O Canada! President returns to his roots

Publication Date

For one weekend, the tiny village of Brussels in Huron County, Ontario, felt like Ainlayville again.

Union President Stephen C. Ainlay and his wife, Judith, joined with residents to help celebrate the 140th anniversary of the village’s official incorporation. Ainlay served as grand marshal of the homecoming parade on Saturday.

It was Ainlay’s great-great grandfather, William, who in 1854 purchased 200 acres of land near the Maitland River. An enterprising surveyor for the Canada Company, William Ainlay mapped out a plot that he called “Ainlayville.” Though a careless clerk mistakenly registered the name as “Ainleyville,” the new community, with its post office, flour mill, sawmill and hair salon, took off.

By the time the railroad arrived in 1872, William Ainlay’s dream had been incorporated as a village and renamed Brussels.

Event organizers were thrilled to have a descendant of William Ainlay in their midst for the anniversary celebration. Stephen’s father, Charles, served as grand marshal for the 125th anniversary.

All it took was a common bond of hockey – a sport big in Brussels and on Union’s campus.

During the men’s hockey team’s march to the Frozen Four in Tampa last April, Ainlay got to know the parents of Union’s star forward Jeremy Welsh (now with the NHL’s Carolina Hurricanes).

Welsh’s mother, Doreen, grew up in Brussels and she and the Ainlays shared stories of the village’s history.

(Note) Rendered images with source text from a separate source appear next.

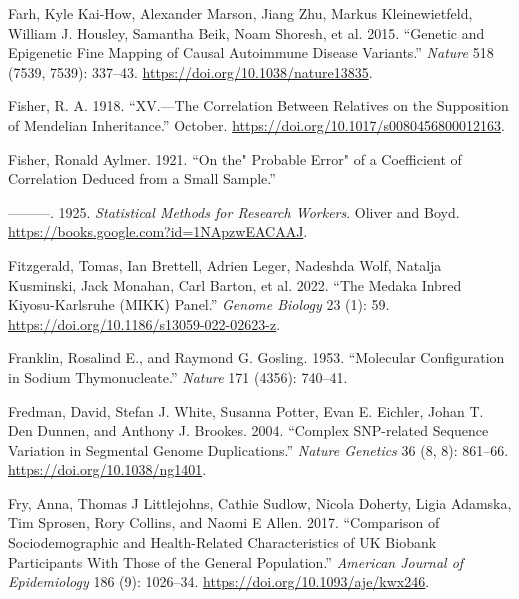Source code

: \documentclass[
]{book}
\newlength{\cslhangindent}
\newlength{\cslentryspacingunit} %
\newenvironment{CSLReferences}[2] %
 {%
  \setlength{\parindent}{0pt}
  \ifodd #1
  \let\oldpar\par
  \def\par{\hangindent=\cslhangindent\oldpar}
  \fi
  \setlength{\parskip}{#2\cslentryspacingunit}
 }%
 {}
\begin{document}
\begin{CSLReferences}{1}{0}
\leavevmode{}%
Farh, Kyle Kai-How, Alexander Marson, Jiang Zhu, Markus Kleinewietfeld, William J. Housley, Samantha Beik, Noam Shoresh, et al. 2015. {``Genetic and Epigenetic Fine Mapping of Causal Autoimmune Disease Variants.''} \emph{Nature} 518 (7539, 7539): 337--43. \url{https://doi.org/10.1038/nature13835}.

\leavevmode{}%
Fisher, R. A. 1918. {``{XV}.---{The Correlation} Between {Relatives} on the {Supposition} of {Mendelian Inheritance}.''} October. \url{https://doi.org/10.1017/s0080456800012163}.

\leavevmode{}%
Fisher, Ronald Aylmer. 1921. {``On the{"} {Probable Error}{"} of a {Coefficient} of {Correlation Deduced} from a {Small Sample}.''}

\leavevmode{}%
---------. 1925. \emph{Statistical {Methods} for {Research Workers}}. {Oliver and Boyd}. \url{https://books.google.com?id=1NApzwEACAAJ}.

\leavevmode{}%
Fitzgerald, Tomas, Ian Brettell, Adrien Leger, Nadeshda Wolf, Natalja Kusminski, Jack Monahan, Carl Barton, et al. 2022. {``The {Medaka Inbred Kiyosu-Karlsruhe} ({MIKK}) Panel.''} \emph{Genome Biology} 23 (1): 59. \url{https://doi.org/10.1186/s13059-022-02623-z}.

\leavevmode{}%
Franklin, Rosalind E., and Raymond G. Gosling. 1953. {``Molecular Configuration in Sodium Thymonucleate.''} \emph{Nature} 171 (4356): 740--41.

\leavevmode{}%
Fredman, David, Stefan J. White, Susanna Potter, Evan E. Eichler, Johan T. Den Dunnen, and Anthony J. Brookes. 2004. {``Complex {SNP-related} Sequence Variation in Segmental Genome Duplications.''} \emph{Nature Genetics} 36 (8, 8): 861--66. \url{https://doi.org/10.1038/ng1401}.

\leavevmode{}%
Fry, Anna, Thomas J Littlejohns, Cathie Sudlow, Nicola Doherty, Ligia Adamska, Tim Sprosen, Rory Collins, and Naomi E Allen. 2017. {``Comparison of {Sociodemographic} and {Health-Related Characteristics} of {UK Biobank Participants With Those} of the {General Population}.''} \emph{American Journal of Epidemiology} 186 (9): 1026--34. \url{https://doi.org/10.1093/aje/kwx246}.


\end{CSLReferences}
\end{document}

Her sister, Sharon, who still lives in Brussels, tipped event organizers to the Ainlay connection.

“It was very, very special for us to have Stephen and Judith accept our invitation to attend,” said Bob Richmond, co-chair of the homecoming committee. “We didn’t know if they would, because it’s not like we are just around the block. But we are so grateful they did. They were very well-received.”

The Ainlays made the eight-hour drive from Schenectady for the opening ceremonies Friday night. They dined with the locals and headed off to Brussels Ballpark, which was built on land donated by William Ainlay.

“It’s great to be home,” Ainlay told the crowd. He jokingly suggested the village consider changing its name back to ‘Ainlayville,” this time with the correct spelling.

On Saturday afternoon, the Ainlays (donning a few touches of Western apparel to match the theme of the festivities) climbed into a yellow Ford Mustang convertible to preside over the parade. Nearly all 1,000 villagers (less than half of Union’s student enrollment) and another 2,000 spectators, packed the parade route as the caravan of floats, tractors and horses traveled past the ballpark, an old mill (on the site of a saw mill and gristmill built by William Ainlay) and the Ainlay homestead.

Along the way, the Ainlays were greeted by members of the Welsh family, who donned Union T-shirts and hats to show their affection for the College.

That night, the Ainlays drove to the Welsh family farm in Bayfield for a picnic in their honor.

“The entire weekend was quite moving,” Ainlay said. “My great-great grandfather founded the town; my great-grandfather and grandfather lived there before moving to Nebraska. So it’s a village with deep Ainlay roots.

“And of course, spending time with the Welsh family was very special.”

The Ainlays made one final stop before driving back to Schenectady: the cemetery where William Ainlay and his wife, Eleanor, are buried.